Recent posts have featured Shiloh as the site of the Tabernacle, and then Kiriath-jearim as the location of the Ark of the Covenant after the Philistines destroyed Shiloh.
When King David captured Jerusalem he prepared a tent for the ark and had it transported there, carried by the Levites (1 Chron. 15:1). The biblical record continues, “So they brought the ark of God, and set it in the midst of the tabernacle that David had erected for it. Then they offered burnt offerings and peace offerings before God” (16:1). Again, that was in Jerusalem. It was a time of great rejoicing.

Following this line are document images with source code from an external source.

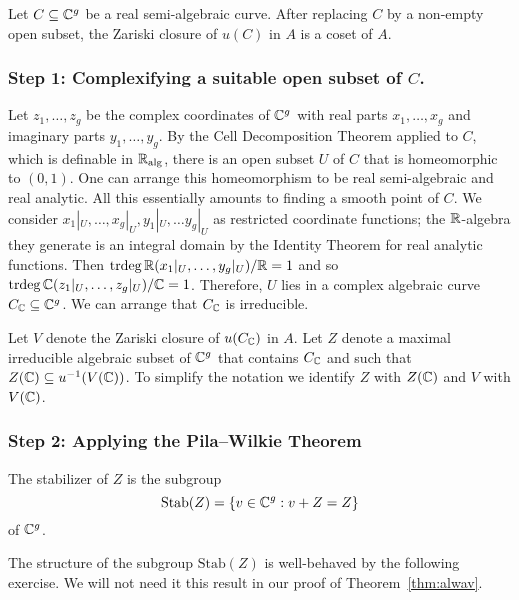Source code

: \begin{theorem}
  \label{thm:alwav}
  Let $C\subseteq{\mathbb{C}}^g$ be a real semi-algebraic curve. After replacing
  $C$ by a non-empty open subset, the Zariski
  closure of $u(C)$ in $A$ is a coset of $A$.
\end{theorem}

\subsubsection{Step 1: Complexifying a suitable open subset of $C$.}

Let $z_1,\ldots,z_g$ be the complex coordinates of ${\mathbb{C}}^g$ with real
parts $x_1,\ldots,x_g$ and imaginary parts $y_1,\ldots,y_g$. By the
Cell Decomposition Theorem applied to $C$, which is definable in
${\mathbb{R}}_{\mathrm{alg}}$, there is an open subset $U$ of $C$ that is homeomorphic to
$(0,1)$. One can arrange this homeomorphism to be real semi-algebraic
and real analytic. All this essentially amounts to finding a smooth
point of $C$. We consider $x_1|_{U},\ldots,{x_g}|_U,{y_1}|_U,\ldots
y_g|_{U}$ as restricted coordinate functions; the ${\mathbb{R}}$-algebra they
generate is an integral domain by the Identity Theorem for real
analytic functions. Then
$\mathrm{trdeg}\,{\mathbb{R}}({x_1}|_U,\ldots,{y_g}|_U)/{\mathbb{R}}=1$ and so
$\mathrm{trdeg}\,{\mathbb{C}}({z_1}|_U,\ldots,{z_g}|_U)/{\mathbb{C}}=1$. Therefore, $U$
lies in a complex algebraic curve $C_{{\mathbb{C}}}\subseteq{\mathbb{C}}^g$. We can
arrange that $C_{\mathbb{C}}$ is irreducible.

Let $V$ denote the Zariski closure of $u(C_{\mathbb{C}})$ in $A$. Let $Z$
denote a maximal irreducible algebraic subset of ${\mathbb{C}}^g$ that contains $C_{{\mathbb{C}}}$
and such that $Z({\mathbb{C}})\subseteq u^{-1}(V({\mathbb{C}}))$. To
simplify the notation we identify $Z$ with $Z({\mathbb{C}})$ and $V$ with
$V({\mathbb{C}})$.


\subsubsection{Step 2: Applying the Pila--Wilkie Theorem}


\begin{definition}
  \label{def:stabZ}
  The stabilizer of $Z$ is the subgroup
  \begin{equation*}
    \mathrm{Stab}(Z) = \{v\in {\mathbb{C}}^g : v+Z=Z\}
  \end{equation*}
  of ${\mathbb{C}}^g$. 
\end{definition}

The structure of the subgroup $\mathrm{Stab}(Z)$ is well-behaved by
the following exercise. We will not need it this result in our proof
of Theorem~\ref{thm:alwav}.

What we have at this time is this: the ark of the covenant was now at Jerusalem, but the tabernacle and the altar of burnt offering were nearby but north at Gibeon. The text explains,
So he [David] left Asaph and his brothers there [at Jerusalem, LM] before the ark of the covenant of the LORD to minister before the ark regularly, as every day’s work required; 38 and Obed-Edom with his sixty-eight brethren, including Obed-Edom the son of Jeduthun, and Hosah, to be gatekeepers; 39 and Zadok the priest and his brethren the priests, before the tabernacle of the LORD at the high place that was at Gibeon, 40 to offer burnt offerings to the LORD on the altar of burnt offering regularly morning and evening, and to do according to all that is written in the Law of the LORD which He commanded Israel” (1 Chron. 16:37-40).

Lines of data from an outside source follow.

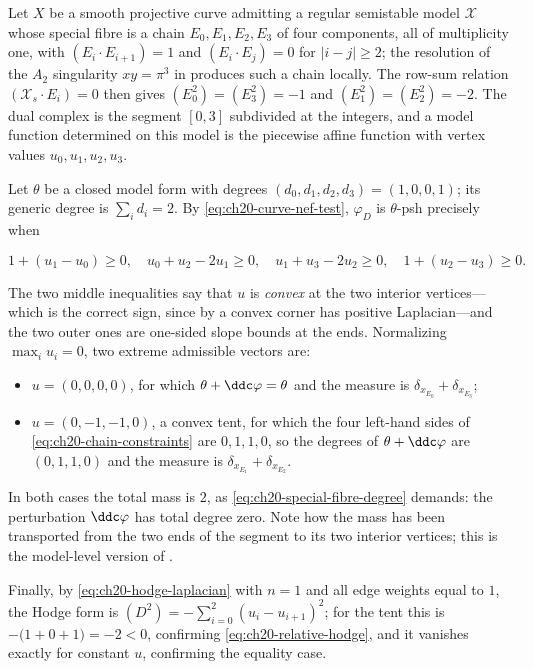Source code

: \begin{example}
\label{ex:ch20-chain-three}
Let $X$ be a smooth projective curve admitting a regular semistable model
$\mathcal X$ whose special fibre is a chain
$E_0,E_1,E_2,E_3$ of four components, all of multiplicity one, with
$(E_{i}\cdot E_{i+1})=1$ and $(E_i\cdot E_j)=0$ for $|i-j|\geq2$; the
resolution of the $A_2$ singularity $xy=\pi^3$ in
 produces such a chain locally.  The row-sum relation
$(\mathcal X_s\cdot E_i)=0$ then gives $(E_0^2)=(E_3^2)=-1$ and
$(E_1^2)=(E_2^2)=-2$.  The dual complex is the segment $[0,3]$
subdivided at the integers, and a model function determined on this model is
the piecewise affine function with vertex values $u_0,u_1,u_2,u_3$.

Let $\theta$ be a closed model form with degrees
$(d_0,d_1,d_2,d_3)=(1,0,0,1)$; its generic degree is
$\sum_id_i=2$.  By \eqref{eq:ch20-curve-nef-test}, $\varphi_D$ is
$\theta$-psh precisely when

\begin{equation}
\label{eq:ch20-chain-constraints}
 1+(u_1-u_0)\geq0,\quad
 u_0+u_2-2u_1\geq0,\quad
 u_1+u_3-2u_2\geq0,\quad
 1+(u_2-u_3)\geq0 .
\end{equation}

The two middle inequalities say that $u$ is \emph{convex} at the two
interior vertices---which is the correct sign, since by
 a convex corner has positive
Laplacian---and the two outer ones are one-sided slope bounds at the ends.
Normalizing $\max_iu_i=0$, two extreme admissible vectors are:

\begin{itemize}
\item $u=(0,0,0,0)$, for which $\theta+\ddc\varphi=\theta$ and the
 measure is $\delta_{x_{E_0}}+\delta_{x_{E_3}}$;
\item $u=(0,-1,-1,0)$, a convex tent, for which the four left-hand sides of
 \eqref{eq:ch20-chain-constraints} are $0,1,1,0$, so the degrees of
 $\theta+\ddc\varphi$ are $(0,1,1,0)$ and the measure is
 $\delta_{x_{E_1}}+\delta_{x_{E_2}}$.
\end{itemize}

In both cases the total mass is $2$, as
\eqref{eq:ch20-special-fibre-degree} demands: the perturbation
$\ddc\varphi$ has total degree zero.  Note how the mass has been
transported from the two ends of the segment to its two interior vertices;
this is the model-level version of .

Finally, by \eqref{eq:ch20-hodge-laplacian} with $n=1$ and all edge
weights equal to $1$, the Hodge form is
$(D^2)=-\sum_{i=0}^{2}(u_i-u_{i+1})^2$; for the tent this is
$-\bigl(1+0+1\bigr)=-2<0$, confirming
\eqref{eq:ch20-relative-hodge}, and it vanishes exactly for constant $u$,
confirming the equality case.
\end{example}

Later when David ill-advisedly took the census of Israel it was again noted, “For the tabernacle of the LORD and the altar of the burnt offering, which Moses had made in the wilderness, were at that time at the high place in Gibeon” (21:29).

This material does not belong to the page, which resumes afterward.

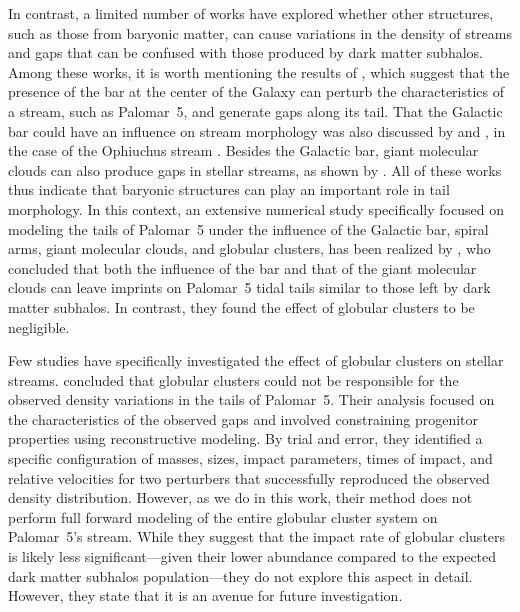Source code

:   In contrast, a limited number of works have explored whether other structures, such as those from baryonic matter, can cause variations in the density of streams and gaps that can be confused with those produced by dark matter subhalos.  Among these works, it is worth mentioning the results of \citet{2017NatAs...1..633P}, which suggest that the presence of the bar at the center of the Galaxy can perturb the characteristics of a stream, such as Palomar~5, and generate gaps along its tail. That the Galactic bar could have an influence on stream morphology was also discussed by \citet{2016MNRAS.460..497H} and \citet{2016ApJ...824..104P}, in the case of the Ophiuchus stream \citep{2014MNRAS.443L..84B}. Besides the Galactic bar, giant molecular clouds can also produce gaps in stellar streams, as shown by \citet{2016MNRAS.463L..17A}. All of these works thus indicate that baryonic structures can play an important role in tail morphology. In this context,  an extensive numerical study specifically focused on modeling the tails of Palomar~5 under the influence of the Galactic bar, spiral arms, giant molecular clouds, and globular clusters, has been realized by \citet{2019MNRAS.484.2009B}, who concluded that both the influence of the bar and that of the giant molecular clouds can leave imprints on Palomar~5 tidal tails similar to those left by dark matter subhalos. In contrast, they found the effect of globular clusters to be negligible. 
  
  Few studies have specifically investigated the effect of globular clusters on stellar streams. \citet{2017MNRAS.470...60E} concluded that globular clusters could not be responsible for the observed density variations in the tails of Palomar~5. Their analysis focused on the characteristics of the observed gaps and involved constraining progenitor properties using reconstructive modeling. By trial and error, they identified a specific configuration of masses, sizes, impact parameters, times of impact, and relative velocities for two perturbers that successfully reproduced the observed density distribution. However, as we do in this work, their method does not perform full forward modeling of the entire globular cluster system on Palomar~5's stream. While they suggest that the impact rate of globular clusters is likely less significant---given their lower abundance compared to the expected dark matter subhalos population---they do not explore this aspect in detail. However, they state that it is an avenue for future investigation.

When David died, and was succeeded by his son Solomon, it would be at Gibeon where YHVH would appear to him, the point being significantly included that Gibeon was the site of the tabernacle and altar (2 Chron. 1:1-12).
We were able last month to see Gibeon, El Jib.

Biblical Gibeon, site of tabernacle in Davidic & early Solomonic reign. Photo by Leon Mauldin. Click image for high-resolution.
In the distance you can see Nebi Samwil, named for the prophet Samuel.